There is much more to discuss and note in relation to the points raised, but for now we can look at the principles that are important for overcoming an on-going pain problem in relation to Henderson’s heel. Considering that pain is about threat value, the over-arching aim is to reduce the perception of threat and hence the prediction of required protection. This begins with understanding pain so that the individual’s thinking is based on the working knowledge that they are safe. Safe that is, to perform specific and general exercises to nourish the body and move for health. The specific desensitising techniques are tailored to the person who feels the pain, considering the existing associations and triggers. A sensorimotor training programme works to normalise movement from the planning level to the actual execution, thereby creating a new layer of experience that forms the basis for the next prediction; the prediction of safety. Building the tolerance gradually, allowing for adaptation is key. There are a number of ways to go about this, but in essence, the programme is to be lived through the day, moment-to-moment to match the lived experience that is pain.
It is the person who feels pain, not their foot or their tendon. Their tendon or fascia is not a separate entity seeking help. They are merely the place or space in the body where the pain is felt.
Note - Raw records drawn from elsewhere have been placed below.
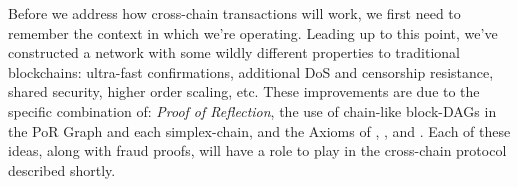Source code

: Before we address how cross-chain transactions will work, we first need to remember the context in which we're operating.
Leading up to this point, we've constructed a network with some wildly different properties to traditional blockchains: ultra-fast confirmations, additional DoS and censorship resistance, shared security, higher order scaling, etc.
These improvements are due to the specific combination of: \emph{Proof of Reflection}, the use of chain-like block-DAGs in the PoR Graph and each simplex-chain, and the Axioms of \AxOfAvailability{}, \AxOfMaximalReflection{}, and \AxOfUnifiedAncestry{}.
Each of these ideas, along with fraud proofs, will have a role to play in the cross-chain protocol described shortly.

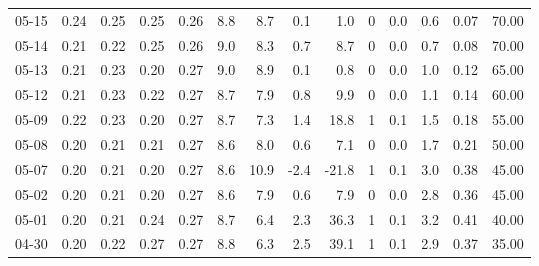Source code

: \begin{threeparttable}
{\begin{tabular}{lrrrrrrrrrrrrr}
  05-15 &          0.24 &          0.25 &          0.25 &        0.26 &                 8.8 &                 8.7 &        0.1 &          1.0 &              0 &                 0.0 &              0.6 &            0.07 &                  70.00 \\
  05-14 &          0.21 &          0.22 &          0.25 &        0.26 &                 9.0 &                 8.3 &        0.7 &          8.7 &              0 &                 0.0 &              0.7 &            0.08 &                  70.00 \\
  05-13 &          0.21 &          0.23 &          0.20 &        0.27 &                 9.0 &                 8.9 &        0.1 &          0.8 &              0 &                 0.0 &              1.0 &            0.12 &                  65.00 \\
  05-12 &          0.21 &          0.23 &          0.22 &        0.27 &                 8.7 &                 7.9 &        0.8 &          9.9 &              0 &                 0.0 &              1.1 &            0.14 &                  60.00 \\
  05-09 &          0.22 &          0.23 &          0.20 &        0.27 &                 8.7 &                 7.3 &        1.4 &         18.8 &              1 &                 0.1 &              1.5 &            0.18 &                  55.00 \\
  05-08 &          0.20 &          0.21 &          0.21 &        0.27 &                 8.6 &                 8.0 &        0.6 &          7.1 &              0 &                 0.0 &              1.7 &            0.21 &                  50.00 \\
  05-07 &          0.20 &          0.21 &          0.20 &        0.27 &                 8.6 &                10.9 &       -2.4 &        -21.8 &              1 &                 0.1 &              3.0 &            0.38 &                  45.00 \\
  05-02 &          0.20 &          0.21 &          0.20 &        0.27 &                 8.6 &                 7.9 &        0.6 &          7.9 &              0 &                 0.0 &              2.8 &            0.36 &                  45.00 \\
  05-01 &          0.20 &          0.21 &          0.24 &        0.27 &                 8.7 &                 6.4 &        2.3 &         36.3 &              1 &                 0.1 &              3.2 &            0.41 &                  40.00 \\
  04-30 &          0.20 &          0.22 &          0.27 &        0.27 &                 8.8 &                 6.3 &        2.5 &         39.1 &              1 &                 0.1 &              2.9 &            0.37 &                  35.00 \\

\end{tabular}}
\end{threeparttable}
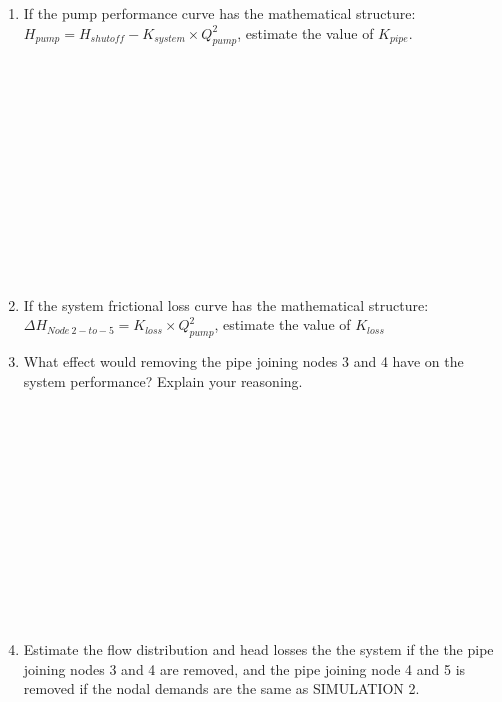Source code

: \documentclass[11pt]{article}
\begin{document}
\begin{enumerate}
\begin{enumerate}
\item If the pump performance curve has the mathematical structure: ~\\
$H_{pump} = H_{shutoff} - K_{system} \times Q_{pump}^2$, estimate the value of $K_{pipe}$.
\\
\\
\\
\\
\\
\\
\\
\\
\\
\\
\\
\\
\\
\item If the system frictional loss curve has the mathematical structure: ~\\
 $\Delta H_{Node~2 -to- 5}= K_{loss} \times Q_{pump}^2$, estimate the value of $K_{loss}$

\clearpage
\item What effect would removing the pipe joining nodes 3 and 4 have on the system performance?   Explain your reasoning.
\\
\\
\\
\\
\\
\\
\\
\\
\\
\\
\\
\\
\\
\item Estimate the flow distribution and head losses the the system if the the pipe joining nodes 3 and 4 are removed, and the pipe joining node 4 and 5 is removed if the nodal demands are the same as SIMULATION  2.
\end{enumerate} 

\begin{figure}[ht!] %
\centering


\end{figure}
\end{enumerate}
\end{document}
The biology of the whole experience sits within that that creates who we feel we are, and the richness of that experience in that moment. Hence, we must always work with the person: their body tissues, their environment, their neuroimmune system and how the sum of all of this creates their lived experience. Within each dimension, there are a number of actions that influence the whole. This is how people overcome pain — not their foot; the person. And who are these people that overcome their pain? What do they look like?
They look like you and me. They have a working knowledge of their pain that allows them to exercise and re-train on a basis of the true meaning of their pain, a feeling of safety, diminished threat, the creation of safety in situations once deemed threatening, and they match their lived experience of pain with a programme that is likewise lived, health based, strengths-based and they have a clear vision of where they are going based on their values.
Pain can and does change, beginning with understanding it.